Is there any sports team that possesses a wider gap between fan expectation and on-field reality than the West Indies Cricket Team?

Beset by decades of administrative mismanagement, knee-jerk hirings and firings and historically poor player-board relations it is no wonder that current CWI President Ricky Skerritt has made it his mission to rip up the playbook and implement a radical new approach to running West Indies cricket.

Twenty years of dysfunctional leadership off the pitch has bred a culture of failure where every sole Test match win is treated as a turned corner rather than an exception to the rule.

As West Indies head into their Test series against New Zealand a familiar script will likely be written, their chances will be talked up irrespective of their record away from home and should they lose the series an unforgiving public will demand answers.

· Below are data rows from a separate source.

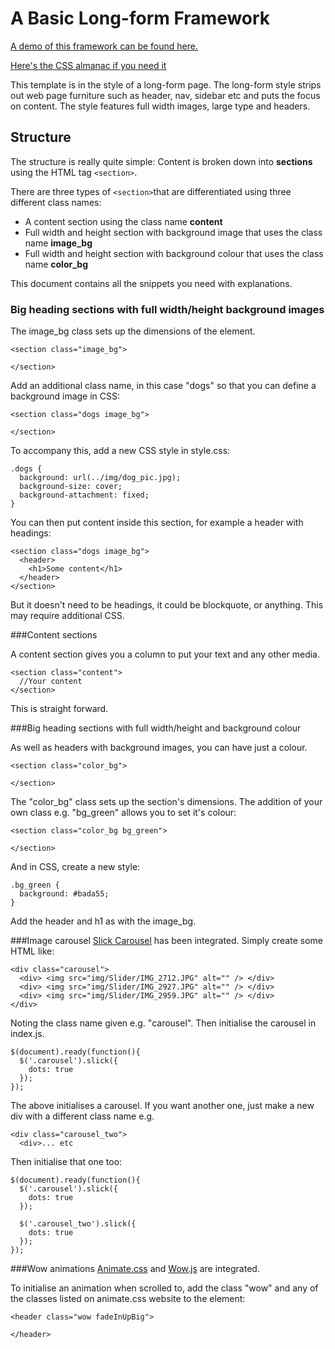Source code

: 
# A Basic Long-form Framework

[A demo of this framework can be found here.](https://haddersbadders.github.io/basic-longform-template/)

[Here's the CSS almanac if you need it](https://css-tricks.com/almanac/properties/)

This template is in the style of a long-form page. The long-form style strips out web page furniture such as header, nav, sidebar etc and puts the focus on content. The style features full width images, large type and headers.

## Structure

The structure is really quite simple: Content is broken down into **sections** using the HTML tag ```<section>```.

There are three types of ```<section>```that are differentiated using three different class names:

- A content section using the class name **content**
- Full width and height section with background image that uses the class name **image_bg**
- Full width and height section with background colour that uses the class name **color_bg**

This document contains all the snippets you need with explanations.

### Big heading sections with full width/height background images

The image_bg class sets up the dimensions of the element.

```
<section class="image_bg">

</section>
```

Add an additional class name, in this case "dogs" so that you can define a background image in CSS:

```
<section class="dogs image_bg">

</section>
```
To accompany this, add a new CSS style in style.css:

```
.dogs {
  background: url(../img/dog_pic.jpg);
  background-size: cover;
  background-attachment: fixed;
}
```

You can then put content inside this section, for example a header with headings:
```
<section class="dogs image_bg">
  <header>
    <h1>Some content</h1>
  </header>
</section>
```

But it doesn't need to be headings, it could be blockquote, or anything. This may require additional CSS.

###Content sections

A content section gives you a column to put your text and any other media.

```
<section class="content">
  //Your content
</section>
```

This is straight forward.

###Big heading sections with full width/height and background colour

As well as headers with background images, you can have just a colour.

```
<section class="color_bg">

</section>
```
The "color_bg" class sets up the section's dimensions. The addition of your own class e.g. "bg_green" allows you to set it's colour:
```
<section class="color_bg bg_green">

</section>
```
And in CSS, create a new style:
```
.bg_green {
  background: #bada55;
}
```
Add the header and h1 as with the image_bg.



###Image carousel
[Slick Carousel](http://kenwheeler.github.io/slick/) has been integrated. Simply create some HTML like:

```
<div class="carousel">
  <div> <img src="img/Slider/IMG_2712.JPG" alt="" /> </div>
  <div> <img src="img/Slider/IMG_2927.JPG" alt="" /> </div>
  <div> <img src="img/Slider/IMG_2959.JPG" alt="" /> </div>
</div>

```
Noting the class name given e.g. "carousel". Then initialise the carousel in index.js.

```
$(document).ready(function(){
  $('.carousel').slick({
    dots: true
  });
});

```

The above initialises a carousel. If you want another one, just make a new div with a different class name e.g. 

```
<div class="carousel_two">
  <div>... etc
```
Then initialise that one too:

```
$(document).ready(function(){
  $('.carousel').slick({
    dots: true
  });
  
  $('.carousel_two').slick({
    dots: true
  });
});

```


###Wow animations
[Animate.css](http://daneden.github.io/animate.css/) and [Wow.js](http://mynameismatthieu.com/WOW/) are integrated.

To initialise an animation when scrolled to, add the class "wow" and any of the classes listed on animate.css website to the element:
```
<header class="wow fadeInUpBig">

</header>
```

None of this is meant to demean the current set up or squad of players across the red and white ball teams. There remains an abundance of talented West Indian cricketers in all formats of the game. Whether that be the two captains Kieron Pollard and Jason Holder or upcoming stars like Nicholas Pooran and Alzarri Joseph.

Yet to expect this generation of cricketers to turn the page overnight is an exercise in folly and futility. Jason Holder has led the Test side admirably for five years but their win percentage stands at a meagre 31%.

No matter the level of talent available to any sports organisation it requires coherent leadership and clear strategy throughout the organisation for success to follow. Only in exceptional circumstances can a sports team buck that trend. 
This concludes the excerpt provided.